The Road to Frogmore
has several other couples whose lives and relationships are interesting and sometimes puzzling. Take, for instance Austa and Mansfield
French, leaders of the original band of “Gideonites,” missionaries, preachers,
and teachers who went to South Carolina in March 1862 to work with the
newly-liberated slaves.
Mansfield was an evangelical Methodist minister whose
ministry was often directed at revival preaching and with founding and
financing educational institutions. In
Ohio he worked with Ohio Wesleyan University annd Xenia Female College. He also helped establish Wilberforce
University, the oldest African-American private university.

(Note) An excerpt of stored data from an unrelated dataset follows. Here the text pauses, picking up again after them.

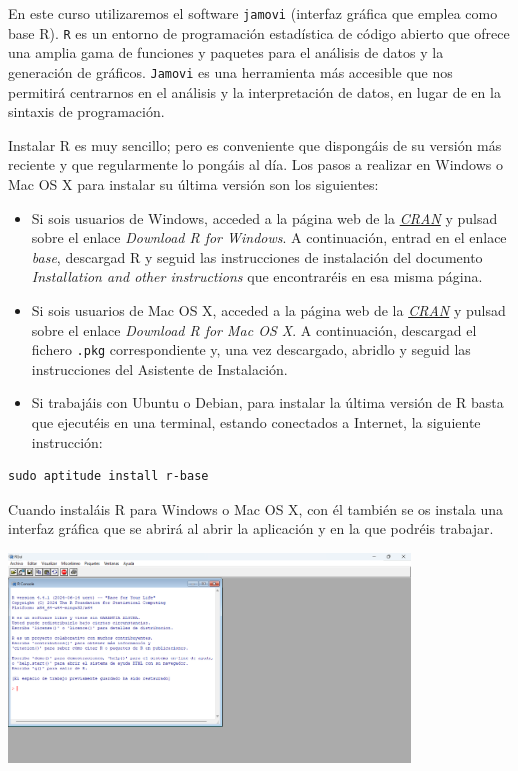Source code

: \documentclass[
  letterpaper,
  DIV=11,
  numbers=noendperiod]{scrreprt}
\begin{document}
En este curso utilizaremos el software \texttt{jamovi} (interfaz gráfica
que emplea como base R). \texttt{R} es un entorno de programación
estadística de código abierto que ofrece una amplia gama de funciones y
paquetes para el análisis de datos y la generación de gráficos.
\texttt{Jamovi} es una herramienta más accesible que nos permitirá
centrarnos en el análisis y la interpretación de datos, en lugar de en
la sintaxis de programación.

Instalar R es muy sencillo; pero es conveniente que dispongáis de su
versión más reciente y que regularmente lo pongáis al día. Los pasos a
realizar en Windows o Mac OS X para instalar su última versión son los
siguientes:

\begin{itemize}
\item
  Si sois usuarios de Windows, acceded a la página web de la
  \href{http://cran.r-project.org/}{\emph{CRAN}} y pulsad sobre el
  enlace \emph{Download R for Windows}. A continuación, entrad en el
  enlace \emph{base}, descargad R y seguid las instrucciones de
  instalación del documento \emph{Installation and other instructions}
  que encontraréis en esa misma página.
\item
  Si sois usuarios de Mac OS X, acceded a la página web de la
  \href{http://cran.r-project.org/}{\emph{CRAN}} y pulsad sobre el
  enlace \emph{Download R for Mac OS X}. A continuación, descargad el
  fichero \texttt{.pkg} correspondiente y, una vez descargado, abridlo y
  seguid las instrucciones del Asistente de Instalación.
\item
  Si trabajáis con Ubuntu o Debian, para instalar la última versión de R
  basta que ejecutéis en una terminal, estando conectados a Internet, la
  siguiente instrucción:
\end{itemize}

\begin{verbatim}
sudo aptitude install r-base
\end{verbatim}

Cuando instaláis R para Windows o Mac OS X, con él también se os instala
una interfaz gráfica que se abrirá al abrir la aplicación y en la que
podréis trabajar.

\begin{center}
\includegraphics[width=0.8\textwidth,height=\textheight]{Figuras/RTerminal.png}
\end{center}
\end{document}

During his time in South Carolina, his ministerial efforts
extended to improving the living condiions of former slaves and encouraging the
creation of African-American military regiments. At one point he was accused of embezzlement
and brought back to Washington DC to stand trial. He was eventually exonerated of all charges,
on the grounds that he was simply too busy “doing good,” to keep track of the
money he spent doing so.

His wife Austa was a much more formidable lady than her
picture would suggest. She was the
mother of seven children and her husband’s ever-helpful right hand. Yet she found time to pursue a career as an
opera singer and as a writer. In South
Carolina she kept busy writing a book that detailed every awful aspect of
slavery. She was known for stopping black
women on the street, addressing them as “Oh, My Sister!” and encouraging them
to tell her how terribly they had been treated. If she saw a black woman with a
light-skinned child, her first greeting was, “He raped you, didn’t he? Tell me
all about it!” The resulting book,
Slavery in South Carolina and the Ex-Slaves,
is available on the internet. For its
time, it was almost considered to be pornographic in its sexual detail.